Sarah Helm, executive director of the NZ Drug Foundation, is one of many New Zealand fans of the US teen drama Euphoria. So how does she feel about the way it depicts drug use?
Contains spoilers for the season two finale of Euphoria.
This week, fans of the US TV drama Euphoria, me included, were glued to our screens for the agonising finale of season two. Hearts in mouths, we watched as lovable good/bad-boy Fezco saw his brother Ashtray be shot repeatedly by a team of armed police, and messed-up bad/good-boy Nate was driven by his raging internalised homophobia to confront his newly out father Cal.
All of this drama left Rue’s statement about staying “clean” for the rest of the year as something of a sidebar, a surprising turn given that her addiction issues have been the main storyline of much of the show so far.

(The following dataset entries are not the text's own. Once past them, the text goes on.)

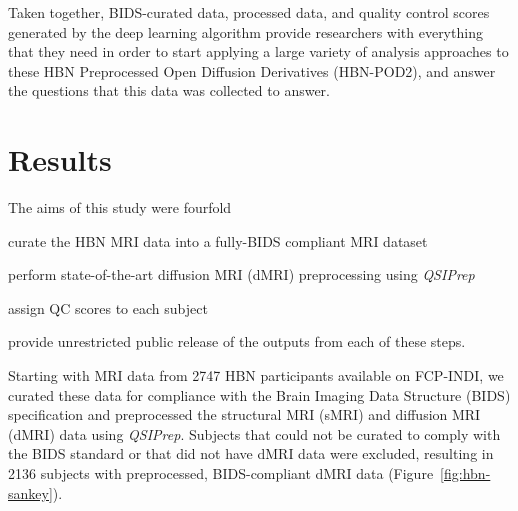 \documentclass[fleqn,10pt]{wlscirep}
\begin{document}
Taken together, BIDS-curated data, processed data, and quality control scores
generated by the deep learning algorithm provide researchers with everything
that they need in order to start applying a large variety of analysis approaches
to these HBN Preprocessed Open Diffusion Derivatives (HBN-POD2), and answer the
questions that this data was collected to answer.

\section*{Results}

The aims of this study were fourfold
\begin{enumerate*}[%
    label=(\roman*),%
    before=\unskip{: },%
    itemjoin={{, }},%
    itemjoin*={{, and }}]
    \item curate the HBN MRI data into a fully-BIDS compliant MRI dataset
    \item perform state-of-the-art diffusion MRI (dMRI) preprocessing using \emph{QSIPrep}
    \item assign QC scores to each subject
    \item provide unrestricted public release of the outputs from each of these
    steps.
\end{enumerate*}

Starting with MRI data from \num{2747} HBN participants available on FCP-INDI,
we curated these data for compliance with the Brain Imaging Data Structure
(BIDS) specification \cite{gorgolewski2016-lh} and preprocessed the structural
MRI (sMRI) and diffusion MRI (dMRI) data using \emph{QSIPrep}. Subjects that
could not be curated to comply with the BIDS standard or that did not have dMRI
data were excluded, resulting in \num{2136} subjects with preprocessed,
BIDS-compliant dMRI data (Figure~\ref{fig:hbn-sankey}).

\end{document}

Zendaya’s portrayal of the attractive and magnetic Rue – and arguably also Angus Cloud as Fezco, Dominic Fike as Elliot, and other characters – have led to accusations that Euphoria glamorises drug use. The trouble with these takes is that they miss the point that art often reflects reality – albeit, in Euphoria’s case, a distorted, hyper-real version. In the United States right now, thousands of Americans are dying each month due to an opioid epidemic that is spurred on by the inhumane and racist war on drugs, a poorly regulated pharmaceutical industry, a privatised health system, and more specifically, the drug fentanyl entering the black market. Powerful synthetic opioids like fentanyl, and its analogues, are causing alarming numbers of drug deaths in communities across North America and Europe.

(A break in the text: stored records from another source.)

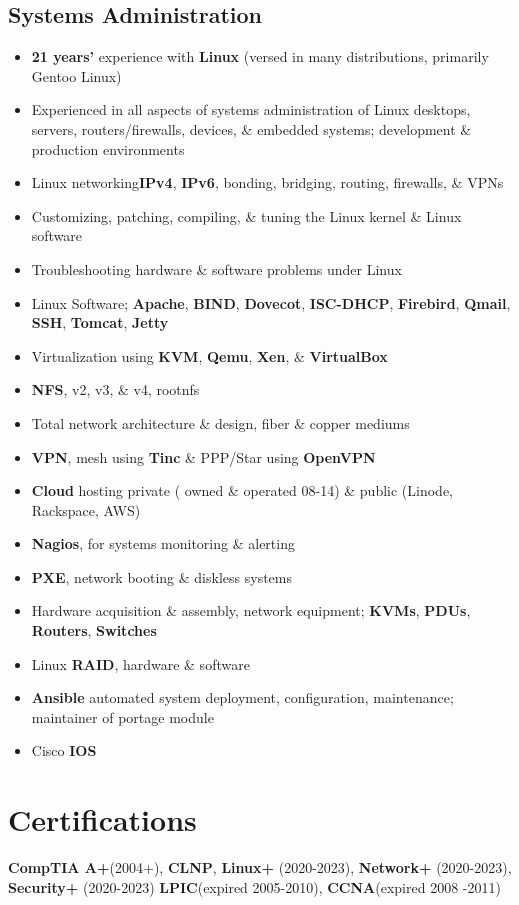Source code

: \documentclass[10pt]{report}
\begin{document}
\subsection*{Systems Administration}
\begin{itemize}
  \item \textbf{21 years’} experience with \textbf{Linux} (versed in many distributions, primarily Gentoo Linux)
  \item Experienced in all aspects of systems administration of Linux desktops, servers, routers/firewalls, devices,
\& embedded systems; development \& production environments
  \item Linux networking\textbf{IPv4}, \textbf{IPv6}, bonding, bridging, routing, firewalls, \& VPNs
  \item Customizing, patching, compiling, \& tuning the Linux kernel \& Linux software
  \item Troubleshooting hardware \& software problems under Linux
  \item Linux Software; \textbf{Apache}, \textbf{BIND}, \textbf{Dovecot}, \textbf{ISC-DHCP}, \textbf{Firebird}, \textbf{Qmail}, \textbf{SSH}, \textbf{Tomcat}, \textbf{Jetty}
  \item Virtualization using \textbf{KVM}, \textbf{Qemu}, \textbf{Xen}, \& \textbf{VirtualBox}
  \item \textbf{NFS}, v2, v3, \& v4, rootnfs
  \item Total network architecture \& design, fiber \& copper mediums
  \item \textbf{VPN}, mesh using \textbf{Tinc} \& PPP/Star using \textbf{OpenVPN}
  \item \textbf{Cloud} hosting private ( owned \& operated 08-14) \& public (Linode, Rackspace, AWS)
  \item \textbf{Nagios}, for systems monitoring \& alerting
  \item \textbf{PXE}, network booting \& diskless systems
  \item Hardware acquisition \& assembly, network equipment; \textbf{KVMs}, \textbf{PDUs}, \textbf{Routers}, \textbf{Switches}
  \item Linux \textbf{RAID}, hardware \& software
  \item \textbf{Ansible} automated system deployment, configuration, maintenance; maintainer of portage module
  \item Cisco \textbf{IOS}
\end{itemize}

\section*{Certifications}
\textbf{CompTIA A+}(2004+), \textbf{CLNP}, \textbf{Linux+} (2020-2023), \textbf{Network+} (2020-2023), \textbf{Security+} (2020-2023) \textbf{LPIC}(expired 2005-2010), \textbf{CCNA}(expired 2008 -2011)
\end{document}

And so in that context, it makes sense that a US TV show features a young lead character who forms an addiction to prescription pharmaceuticals and other illicitly acquired substances, and is then introduced to fentanyl. Still, this is drama, not documentary, and for all its attempts at verisimilitude, Euphoria can’t stop itself romanticising drug use at times. For those who understand the pain inflicted by fentanyl, perhaps the most disturbing line in the entire series so far is the one uttered by Rue in season one: “There is not a thing on planet Earth that compares to fentanyl,” she says, “except Jules.” It’s a good line but, to me, comparing the romantic and sexual allure of a character’s girlfriend to the devastating harms of opioid addiction crosses the line into glamourising drug use.
New Zealand audiences experience Rue’s storyline in a very different way to those watching in the US. These are not our stories. Thankfully, we haven’t had a fentanyl crisis here – although my colleagues and I live in fear of this possibility, as NZ is grossly under-prepared. Our support options here are very different to those portrayed in the series, including alcohol and other drug practitioners who work as part of school support teams.
One of my biggest issues with Euphoria’s depiction of drug use is the way it perpetuates some aspects of the failed war on drugs, using stigmatising language that New Zealanders are now used to hearing from American politicians and popular culture. While we empathise with Rue, we still hear that she is striving to be “clean”, implying that as a drug user she is “dirty” and that a pure body is the only acceptable state. In fact, many people who use treatment services chose to reduce their use of drugs rather than abstain forever. For some, this is an acceptable outcome and often results in drug harm being significantly reduced. For Rue, and some real-life drug users, abstinence is the only option. But this clean/dirty dichotomy, one of the many myths arising from the war on drugs, does not help anyone.
It is also worth noting that most people who use drugs do not experience addiction. In fact the UN estimates about 90% of people who use drugs do not experience serious harm.
So what does Euphoria get really right on drug use? For one, the stories of both Rue and Fezco demonstrate an important truth: that underpinning the more harmful aspects of drug use can be trauma, parental loss and unmet social and health needs. Meanwhile, we see other characters consume drugs and alcohol with a range of impacts – from pure hedonistic pleasure, through to acute incidents and emergencies. The acute incidents are probably much more dramatic than most people’s real experiences, but even showing drug use without it automatically being linked to the myth of “one hit and you’re hooked” is progress.
If you’re a parent, should you be worried that your kids are watching Euphoria? To be honest, I’d have some concerns – fortunately, my own kids are too young to be interested. But our team at the Drug Foundation agree that the best solution isn’t banning your kids from watching the show, but having honest, open and calm ongoing conversations with them about drug use. After all, they will encounter other portrayals of drug use in television, social media and film, and likely encounter it in the real world too. Help them build critical thinking skills about what they see on screen – watch an episode with them, and ask them questions about what they saw, how that matches up with what they see in their real life, and what parts of the character’s behaviour they do or don’t like. One thing you should try to avoid is over-reacting, because then it’s clear you are not someone they can talk to about drug or alcohol use.